● What you are asked to do: Each line of the material must appear again in the answer, exactly.

● Data provided:
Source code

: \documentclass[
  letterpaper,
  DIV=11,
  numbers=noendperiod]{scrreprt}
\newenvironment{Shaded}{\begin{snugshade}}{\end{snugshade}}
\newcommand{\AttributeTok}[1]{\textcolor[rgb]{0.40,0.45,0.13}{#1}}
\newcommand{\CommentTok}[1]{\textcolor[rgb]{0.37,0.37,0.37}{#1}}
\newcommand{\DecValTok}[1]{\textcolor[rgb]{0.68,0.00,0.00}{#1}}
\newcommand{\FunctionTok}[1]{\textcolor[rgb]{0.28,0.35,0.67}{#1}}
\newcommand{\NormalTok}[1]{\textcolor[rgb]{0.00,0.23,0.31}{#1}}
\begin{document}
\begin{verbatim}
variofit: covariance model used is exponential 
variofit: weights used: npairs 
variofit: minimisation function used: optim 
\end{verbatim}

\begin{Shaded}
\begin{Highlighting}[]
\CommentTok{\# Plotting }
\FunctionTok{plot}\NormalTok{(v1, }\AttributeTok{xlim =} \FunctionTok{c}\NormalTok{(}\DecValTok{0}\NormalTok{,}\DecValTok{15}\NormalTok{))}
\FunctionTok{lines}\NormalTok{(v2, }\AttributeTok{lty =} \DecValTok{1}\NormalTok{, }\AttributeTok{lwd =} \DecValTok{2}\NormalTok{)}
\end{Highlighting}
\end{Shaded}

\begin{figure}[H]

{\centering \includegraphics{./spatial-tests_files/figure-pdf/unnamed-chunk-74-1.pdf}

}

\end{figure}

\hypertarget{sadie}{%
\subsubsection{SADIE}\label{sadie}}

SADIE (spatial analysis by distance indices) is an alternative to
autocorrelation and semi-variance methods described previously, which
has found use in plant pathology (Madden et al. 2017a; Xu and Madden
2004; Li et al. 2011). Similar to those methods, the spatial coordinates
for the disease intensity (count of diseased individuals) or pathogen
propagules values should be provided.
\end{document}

● Output of the task:
Source code

: \documentclass[
  letterpaper,
  DIV=11,
  numbers=noendperiod]{scrreprt}
\newenvironment{Shaded}{\begin{snugshade}}{\end{snugshade}}
\newcommand{\AttributeTok}[1]{\textcolor[rgb]{0.40,0.45,0.13}{#1}}
\newcommand{\CommentTok}[1]{\textcolor[rgb]{0.37,0.37,0.37}{#1}}
\newcommand{\DecValTok}[1]{\textcolor[rgb]{0.68,0.00,0.00}{#1}}
\newcommand{\FunctionTok}[1]{\textcolor[rgb]{0.28,0.35,0.67}{#1}}
\newcommand{\NormalTok}[1]{\textcolor[rgb]{0.00,0.23,0.31}{#1}}
\begin{document}
\begin{verbatim}
variofit: covariance model used is exponential 
variofit: weights used: npairs 
variofit: minimisation function used: optim 
\end{verbatim}

\begin{Shaded}
\begin{Highlighting}[]
\CommentTok{\# Plotting }
\FunctionTok{plot}\NormalTok{(v1, }\AttributeTok{xlim =} \FunctionTok{c}\NormalTok{(}\DecValTok{0}\NormalTok{,}\DecValTok{15}\NormalTok{))}
\FunctionTok{lines}\NormalTok{(v2, }\AttributeTok{lty =} \DecValTok{1}\NormalTok{, }\AttributeTok{lwd =} \DecValTok{2}\NormalTok{)}
\end{Highlighting}
\end{Shaded}

\begin{figure}[H]

{\centering \includegraphics{./spatial-tests_files/figure-pdf/unnamed-chunk-74-1.pdf}

}

\end{figure}

\hypertarget{sadie}{%
\subsubsection{SADIE}\label{sadie}}

SADIE (spatial analysis by distance indices) is an alternative to
autocorrelation and semi-variance methods described previously, which
has found use in plant pathology (Madden et al. 2017a; Xu and Madden
2004; Li et al. 2011). Similar to those methods, the spatial coordinates
for the disease intensity (count of diseased individuals) or pathogen
propagules values should be provided.
\end{document}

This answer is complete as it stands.